- _REQUIREMENT_:
Which lines in the records below contain the word "your"? Report each of them.
= = = =
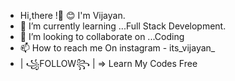 -  Hi,there !👋 😊 I'm Vijayan.
- 🌱 I’m currently learning ...Full Stack Development. 
- 💞️ I’m looking to collaborate on ...Coding
- 📫 How to reach me On instagram - its_vijayan_
- |  ꧁FOLLOW꧂  |  => Learn My Codes Free 

  

<!---
Vijayanvictory/Vijayanvictory is a ✨ special ✨ repository because its `README.md` (this file) appears on your GitHub profile.
You can click the Preview link to take a look at your changes.
--->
= = = =
- _REPLY_:
Vijayanvictory/Vijayanvictory is a ✨ special ✨ repository because its `README.md` (this file) appears on your GitHub profile.
You can click the Preview link to take a look at your changes.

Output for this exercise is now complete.